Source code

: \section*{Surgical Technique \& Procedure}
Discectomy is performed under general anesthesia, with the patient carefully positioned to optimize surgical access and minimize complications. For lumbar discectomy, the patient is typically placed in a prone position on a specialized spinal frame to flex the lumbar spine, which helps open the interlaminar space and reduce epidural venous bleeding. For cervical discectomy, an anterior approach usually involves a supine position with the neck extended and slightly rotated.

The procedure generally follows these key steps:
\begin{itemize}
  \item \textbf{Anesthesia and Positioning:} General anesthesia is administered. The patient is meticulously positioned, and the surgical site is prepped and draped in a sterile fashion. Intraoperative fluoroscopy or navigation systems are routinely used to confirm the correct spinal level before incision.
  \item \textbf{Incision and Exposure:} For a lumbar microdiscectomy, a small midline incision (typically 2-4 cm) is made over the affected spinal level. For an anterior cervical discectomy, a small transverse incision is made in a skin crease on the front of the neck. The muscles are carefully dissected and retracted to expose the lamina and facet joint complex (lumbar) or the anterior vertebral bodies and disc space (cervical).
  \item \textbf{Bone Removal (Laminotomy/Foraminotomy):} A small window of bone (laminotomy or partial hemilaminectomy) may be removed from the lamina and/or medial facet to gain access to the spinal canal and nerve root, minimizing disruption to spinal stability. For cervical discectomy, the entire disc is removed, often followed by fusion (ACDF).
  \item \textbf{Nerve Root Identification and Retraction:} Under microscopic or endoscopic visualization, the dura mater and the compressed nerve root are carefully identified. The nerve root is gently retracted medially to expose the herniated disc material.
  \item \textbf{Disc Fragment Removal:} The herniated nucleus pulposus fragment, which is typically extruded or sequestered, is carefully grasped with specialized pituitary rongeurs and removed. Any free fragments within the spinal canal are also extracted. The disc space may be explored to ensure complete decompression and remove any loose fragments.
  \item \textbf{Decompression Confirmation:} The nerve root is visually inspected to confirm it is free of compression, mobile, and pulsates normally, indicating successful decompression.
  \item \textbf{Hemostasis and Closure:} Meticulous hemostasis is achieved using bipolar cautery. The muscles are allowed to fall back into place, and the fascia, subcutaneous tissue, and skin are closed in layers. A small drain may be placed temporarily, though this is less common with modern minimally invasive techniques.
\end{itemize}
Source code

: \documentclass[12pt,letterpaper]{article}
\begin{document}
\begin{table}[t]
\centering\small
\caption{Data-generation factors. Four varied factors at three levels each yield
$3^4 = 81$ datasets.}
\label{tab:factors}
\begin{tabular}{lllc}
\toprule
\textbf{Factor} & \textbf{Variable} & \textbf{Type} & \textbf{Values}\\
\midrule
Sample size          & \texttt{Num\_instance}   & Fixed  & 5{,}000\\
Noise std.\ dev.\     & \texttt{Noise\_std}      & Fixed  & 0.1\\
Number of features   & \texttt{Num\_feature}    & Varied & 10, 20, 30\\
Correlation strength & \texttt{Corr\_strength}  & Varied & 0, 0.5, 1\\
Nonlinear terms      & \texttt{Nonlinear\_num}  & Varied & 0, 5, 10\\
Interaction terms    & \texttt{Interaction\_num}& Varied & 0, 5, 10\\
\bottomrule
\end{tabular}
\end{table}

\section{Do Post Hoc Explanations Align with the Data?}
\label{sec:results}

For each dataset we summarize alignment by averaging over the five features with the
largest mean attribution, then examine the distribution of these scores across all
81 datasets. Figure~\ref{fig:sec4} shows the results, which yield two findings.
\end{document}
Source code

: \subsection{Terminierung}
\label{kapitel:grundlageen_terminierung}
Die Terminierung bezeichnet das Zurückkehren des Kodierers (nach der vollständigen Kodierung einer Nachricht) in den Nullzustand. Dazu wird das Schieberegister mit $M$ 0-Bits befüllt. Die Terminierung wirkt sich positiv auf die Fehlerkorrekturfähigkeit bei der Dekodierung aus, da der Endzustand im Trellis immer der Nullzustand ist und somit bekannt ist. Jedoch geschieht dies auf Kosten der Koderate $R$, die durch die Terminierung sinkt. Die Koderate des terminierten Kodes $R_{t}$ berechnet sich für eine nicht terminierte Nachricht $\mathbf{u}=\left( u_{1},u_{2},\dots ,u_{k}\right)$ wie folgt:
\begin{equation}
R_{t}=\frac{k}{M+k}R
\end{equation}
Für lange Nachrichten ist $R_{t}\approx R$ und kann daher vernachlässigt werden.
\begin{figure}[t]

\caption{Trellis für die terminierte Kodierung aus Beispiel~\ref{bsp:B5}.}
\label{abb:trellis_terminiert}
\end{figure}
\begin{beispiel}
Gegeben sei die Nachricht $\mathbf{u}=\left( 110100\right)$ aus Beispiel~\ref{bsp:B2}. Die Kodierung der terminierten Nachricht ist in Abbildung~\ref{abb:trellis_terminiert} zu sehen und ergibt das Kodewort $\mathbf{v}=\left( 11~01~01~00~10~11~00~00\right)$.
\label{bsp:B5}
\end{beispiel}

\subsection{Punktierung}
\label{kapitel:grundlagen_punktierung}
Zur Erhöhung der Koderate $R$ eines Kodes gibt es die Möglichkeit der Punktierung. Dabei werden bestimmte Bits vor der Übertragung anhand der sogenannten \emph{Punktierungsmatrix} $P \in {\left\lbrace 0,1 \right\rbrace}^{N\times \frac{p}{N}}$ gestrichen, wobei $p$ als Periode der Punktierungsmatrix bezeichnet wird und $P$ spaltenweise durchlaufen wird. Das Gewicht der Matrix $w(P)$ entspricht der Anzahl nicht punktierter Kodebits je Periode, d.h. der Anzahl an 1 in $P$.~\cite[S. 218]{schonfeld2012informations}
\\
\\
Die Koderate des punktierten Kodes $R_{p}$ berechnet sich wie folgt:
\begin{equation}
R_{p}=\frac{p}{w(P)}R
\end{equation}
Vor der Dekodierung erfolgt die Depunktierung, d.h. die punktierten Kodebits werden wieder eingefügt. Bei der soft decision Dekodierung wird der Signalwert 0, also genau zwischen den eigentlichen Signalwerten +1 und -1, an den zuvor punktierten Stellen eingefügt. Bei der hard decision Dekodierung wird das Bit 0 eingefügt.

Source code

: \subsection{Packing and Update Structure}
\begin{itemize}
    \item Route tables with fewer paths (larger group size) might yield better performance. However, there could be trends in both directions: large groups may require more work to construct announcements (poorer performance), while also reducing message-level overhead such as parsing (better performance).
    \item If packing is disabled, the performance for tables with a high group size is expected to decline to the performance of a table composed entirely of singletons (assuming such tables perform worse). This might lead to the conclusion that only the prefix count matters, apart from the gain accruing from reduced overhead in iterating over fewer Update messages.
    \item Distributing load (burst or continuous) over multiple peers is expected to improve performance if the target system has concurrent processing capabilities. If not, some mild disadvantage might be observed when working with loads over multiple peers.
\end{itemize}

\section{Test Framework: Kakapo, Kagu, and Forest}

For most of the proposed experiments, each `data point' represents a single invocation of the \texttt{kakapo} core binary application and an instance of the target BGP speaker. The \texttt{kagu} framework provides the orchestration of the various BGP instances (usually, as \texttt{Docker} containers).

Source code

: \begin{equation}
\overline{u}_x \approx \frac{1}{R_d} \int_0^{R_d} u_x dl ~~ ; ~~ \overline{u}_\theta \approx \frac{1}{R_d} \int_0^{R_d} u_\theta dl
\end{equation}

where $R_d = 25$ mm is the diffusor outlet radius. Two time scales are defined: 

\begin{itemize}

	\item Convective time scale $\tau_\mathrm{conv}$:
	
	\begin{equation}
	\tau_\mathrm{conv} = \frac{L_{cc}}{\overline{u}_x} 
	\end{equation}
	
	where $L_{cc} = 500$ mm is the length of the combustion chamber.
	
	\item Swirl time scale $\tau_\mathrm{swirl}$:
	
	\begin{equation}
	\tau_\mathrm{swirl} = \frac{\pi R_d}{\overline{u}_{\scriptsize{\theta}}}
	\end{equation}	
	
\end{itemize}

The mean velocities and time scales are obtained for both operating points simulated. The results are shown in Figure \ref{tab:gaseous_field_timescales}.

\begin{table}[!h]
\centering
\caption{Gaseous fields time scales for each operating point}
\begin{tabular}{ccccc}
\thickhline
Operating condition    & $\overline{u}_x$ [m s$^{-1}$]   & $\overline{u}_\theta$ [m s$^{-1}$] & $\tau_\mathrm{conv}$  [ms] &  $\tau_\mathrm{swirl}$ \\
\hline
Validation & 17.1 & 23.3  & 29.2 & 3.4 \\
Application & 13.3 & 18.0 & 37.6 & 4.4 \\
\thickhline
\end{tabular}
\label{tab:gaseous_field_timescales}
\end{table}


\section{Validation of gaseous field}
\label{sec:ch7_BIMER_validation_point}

What is expected:
Using the entries above, work out the number of lines containing the string "label", and supply only that number.

Solution to the problem:
8